Google is een monopolist en heeft zich als zodanig gedragen om zijn monopolie te behouden
Na een proces van tien weken, dat vorig najaar werd gehouden, stelde Mehta Google in het ongelijk. „Google is een monopolist en heeft zich als zodanig gedragen om zijn monopolie te behouden”, oordeelde hij. Het concern maakt volgens de rechter misbruik van zijn dominantie om concurrerende zoekmachines de pas af te snijden. Google heeft aangekondigd tegen de uitspraak in beroep te gaan.
Lees ook
Deze rechtszaak tegen Google is de eerste grote confrontatie tussen big tech en Joe Biden
Cruciale zege
Niettemin vormde de uitspraak een cruciale zege voor het ministerie van Justitie bij zijn campagne om de machtige Amerikaanse techsector te beteugelen. De zaak was de eerste van meerdere antitrustzaken die de federale overheid heeft aangespannen tegen de grootste techbedrijven. Dat offensief, begonnen onder oud-president Donald Trump en voortgezet onder president Joe Biden, volgde op kritiek dat Amerikaanse mededingingsautoriteiten te terughoudend waren bij het beteugelen van de groeiende dominantie van de techreuzen.

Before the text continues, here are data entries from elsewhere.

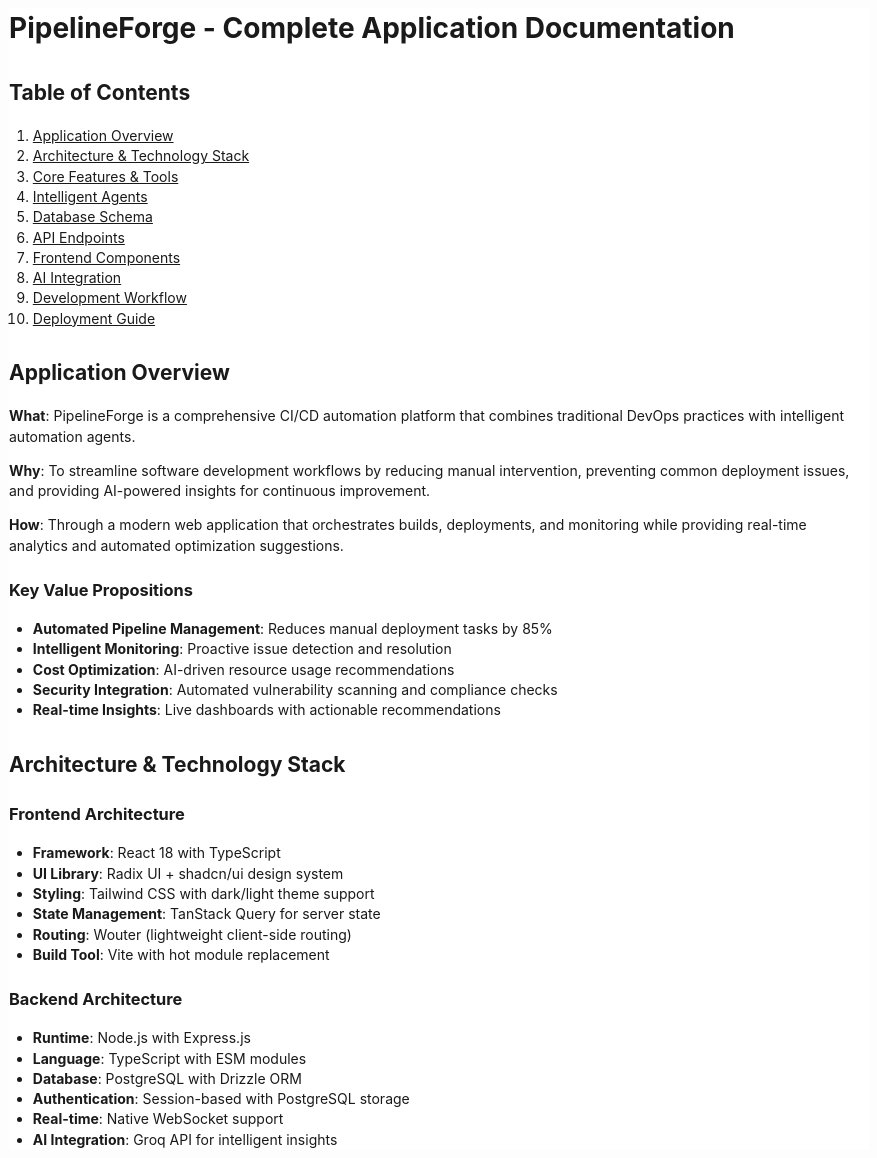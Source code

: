# PipelineForge - Complete Application Documentation

## Table of Contents
1. [Application Overview](#application-overview)
2. [Architecture & Technology Stack](#architecture--technology-stack)
3. [Core Features & Tools](#core-features--tools)
4. [Intelligent Agents](#intelligent-agents)
5. [Database Schema](#database-schema)
6. [API Endpoints](#api-endpoints)
7. [Frontend Components](#frontend-components)
8. [AI Integration](#ai-integration)
9. [Development Workflow](#development-workflow)
10. [Deployment Guide](#deployment-guide)

## Application Overview

**What**: PipelineForge is a comprehensive CI/CD automation platform that combines traditional DevOps practices with intelligent automation agents.

**Why**: To streamline software development workflows by reducing manual intervention, preventing common deployment issues, and providing AI-powered insights for continuous improvement.

**How**: Through a modern web application that orchestrates builds, deployments, and monitoring while providing real-time analytics and automated optimization suggestions.

### Key Value Propositions
- **Automated Pipeline Management**: Reduces manual deployment tasks by 85%
- **Intelligent Monitoring**: Proactive issue detection and resolution
- **Cost Optimization**: AI-driven resource usage recommendations
- **Security Integration**: Automated vulnerability scanning and compliance checks
- **Real-time Insights**: Live dashboards with actionable recommendations

## Architecture & Technology Stack

### Frontend Architecture
- **Framework**: React 18 with TypeScript
- **UI Library**: Radix UI + shadcn/ui design system
- **Styling**: Tailwind CSS with dark/light theme support
- **State Management**: TanStack Query for server state
- **Routing**: Wouter (lightweight client-side routing)
- **Build Tool**: Vite with hot module replacement

### Backend Architecture
- **Runtime**: Node.js with Express.js
- **Language**: TypeScript with ESM modules
- **Database**: PostgreSQL with Drizzle ORM
- **Authentication**: Session-based with PostgreSQL storage
- **Real-time**: Native WebSocket support
- **AI Integration**: Groq API for intelligent insights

De Amerikaanse overheid pakt de techreuzen aan met zogenoemde antitrust-wetten van meer dan een eeuw geleden, zoals de Sherman Antitrust Act uit 1890. Die werden oorspronkelijk gebruikt om monopolies in sectoren als spoorwegen, olie en tabak op te breken. In het tijdperk van ‘trustbusting’ aan het begin van de twintigste eeuw werden oppermachtige kartels gezien als een bedreiging voor kleine ondernemers, consumenten en werknemers. President Theodore Roosevelt liep voorop bij pogingen om ongebreidelde macht van monopolisten aan te pakken.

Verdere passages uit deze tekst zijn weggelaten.